Really, nobody knows why. It’s just something you do. Investigation 10 years ago turned up nothing – Minneapolis Parks and Recreation can’t even say for certain what kind of tree it is. ((I am both amused and saddened that throwing the shoes to commemorate a first act of coitus is deemed by the author as “unpleasant.” Consensual congress most certain merits such a celebratory act – like giving up those shoes from your very first walk of not-shame.))
When you see a practice like that, you recognize something as folklore in progress. While answers from “randomness” to “indicates a drug dealer” have come up about what these are and where they come from, no one has settled on a solid answer even between Snopes or the Atlantic Monthly. There are spooky tales, memorializing death, an especially improbable one about serial killers marking their victims (with that many bodies to hide why in the hell would you take the time?) or just as some sort of odd sport. Getting them over wires is even called shoefiti – i.e. “graffiti” and “shoes.”

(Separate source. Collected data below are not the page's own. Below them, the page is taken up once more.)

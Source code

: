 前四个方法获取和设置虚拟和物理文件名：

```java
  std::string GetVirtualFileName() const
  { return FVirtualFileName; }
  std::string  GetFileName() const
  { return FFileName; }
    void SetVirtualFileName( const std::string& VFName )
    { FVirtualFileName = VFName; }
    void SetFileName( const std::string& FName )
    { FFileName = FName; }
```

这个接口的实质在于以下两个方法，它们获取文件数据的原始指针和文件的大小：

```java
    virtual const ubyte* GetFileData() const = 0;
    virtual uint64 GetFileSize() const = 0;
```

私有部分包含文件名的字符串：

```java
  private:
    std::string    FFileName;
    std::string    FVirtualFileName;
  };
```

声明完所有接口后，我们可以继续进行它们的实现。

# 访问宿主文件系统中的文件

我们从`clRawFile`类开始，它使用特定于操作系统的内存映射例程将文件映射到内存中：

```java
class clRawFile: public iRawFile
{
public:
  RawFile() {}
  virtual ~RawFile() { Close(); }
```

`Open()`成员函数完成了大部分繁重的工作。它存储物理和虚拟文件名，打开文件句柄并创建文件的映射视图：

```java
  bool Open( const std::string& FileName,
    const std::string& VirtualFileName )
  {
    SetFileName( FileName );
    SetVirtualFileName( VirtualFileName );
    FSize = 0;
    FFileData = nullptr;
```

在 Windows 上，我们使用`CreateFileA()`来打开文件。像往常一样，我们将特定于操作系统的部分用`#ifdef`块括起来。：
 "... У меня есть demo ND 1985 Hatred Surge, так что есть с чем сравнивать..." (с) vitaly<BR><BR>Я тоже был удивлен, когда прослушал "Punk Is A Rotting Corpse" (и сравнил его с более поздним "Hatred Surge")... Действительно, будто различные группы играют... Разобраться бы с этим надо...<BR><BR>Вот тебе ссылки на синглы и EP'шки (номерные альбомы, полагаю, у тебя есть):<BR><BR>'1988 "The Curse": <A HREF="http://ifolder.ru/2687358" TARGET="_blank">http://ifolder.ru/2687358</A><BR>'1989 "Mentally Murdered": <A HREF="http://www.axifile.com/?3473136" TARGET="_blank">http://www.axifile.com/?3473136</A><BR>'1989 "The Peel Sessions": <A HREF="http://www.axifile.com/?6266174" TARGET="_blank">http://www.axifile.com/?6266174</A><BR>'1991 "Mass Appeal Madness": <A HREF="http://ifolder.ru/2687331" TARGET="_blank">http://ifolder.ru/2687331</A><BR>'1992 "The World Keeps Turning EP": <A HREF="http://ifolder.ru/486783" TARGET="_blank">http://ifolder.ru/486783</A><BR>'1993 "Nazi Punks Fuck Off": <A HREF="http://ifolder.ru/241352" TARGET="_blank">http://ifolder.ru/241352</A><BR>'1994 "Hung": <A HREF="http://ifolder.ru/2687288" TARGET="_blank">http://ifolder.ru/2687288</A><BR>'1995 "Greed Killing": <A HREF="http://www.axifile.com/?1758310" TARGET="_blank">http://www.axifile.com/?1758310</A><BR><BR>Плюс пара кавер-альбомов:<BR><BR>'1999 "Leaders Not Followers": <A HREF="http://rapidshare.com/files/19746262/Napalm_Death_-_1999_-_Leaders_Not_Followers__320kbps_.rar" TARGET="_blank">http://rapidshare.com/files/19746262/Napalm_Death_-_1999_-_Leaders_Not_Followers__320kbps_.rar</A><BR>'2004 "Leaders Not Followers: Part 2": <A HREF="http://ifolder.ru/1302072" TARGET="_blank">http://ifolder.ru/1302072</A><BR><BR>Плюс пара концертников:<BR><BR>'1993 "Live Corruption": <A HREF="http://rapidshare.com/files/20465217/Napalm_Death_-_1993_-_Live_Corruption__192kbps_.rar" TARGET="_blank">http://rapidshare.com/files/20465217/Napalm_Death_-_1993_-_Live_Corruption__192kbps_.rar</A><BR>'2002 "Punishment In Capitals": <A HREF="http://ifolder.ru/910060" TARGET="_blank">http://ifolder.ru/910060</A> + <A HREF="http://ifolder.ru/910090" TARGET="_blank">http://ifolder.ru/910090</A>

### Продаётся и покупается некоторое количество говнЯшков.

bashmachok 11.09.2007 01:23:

The one I found – it’s unlikely it marks a drug dealer. Too many shoes and it’s between a cemetery and a bike path. Not impossible, I suppose – maybe someone waylays bikers or joggers and throws up their shoes. But unlikely. Many of the shoes do not seem to be used.
A peculiar Americana travel site even has lists of “shoe trees” for intrepid, Supernatural style road trippers. While ancient in Internet years, it appears to be lovingly kept up to date.
Some soul cursed with a far more righteous Pagan in his or her life than myself posted about this reaction from one of our own to the shoe tree:
Honestly, I think the tree is fine – it’s continued to grow since the practice first started in the 70s. When a tree’s not cool with a situation, given 30+ years it works its stuff out or it dies. Not saying we need to start showing our consumerist excess by festooning every tree and powerline in sight, just saying that this one seems OK – especially since no one can even say what kind of tree it is.
While I have reasonable academic chops – thus the search for shoe trees to begin with – I’m more interested in “how can this modern folkway translate to my own magical practice?”
There are two keys to this behavior that stand out to me: one is herd behavior and the other is the good ol’ competition.
To see this in action, take three friends to a mall or a university. Line up in front of something. Chances are, people will line up behind you. Especially if you tell them you’re waiting for Lorde or Katy Perry tickets. Wait to see how long until that person leaves.
From a magical perspective, if this is a herd behavior thing, I would ask: “What is it I need/really want lots of people to do?”
Or it’s …
I have this to a lesser degree than other humans – thus my career of doing interesting work that seemingly about five people know about. Once in awhile, though, I fixate on beating my Wii at tennis so I kind of get this one. You want to aim higher, break the record, walk away with the prize.
If that’s the case, to me it’s a less interesting possibility because nearly all magic involves this at some level, but: in what situation do you wish to emerge the victor? It could also apply with divination – will you succeed, won’t you? How well? The U of M tree is a straight shot across a bridge, same level. But the tree I encountered? Getting shoes up there takes some work – that’s a tall, old tree, maybe as old as the city itself.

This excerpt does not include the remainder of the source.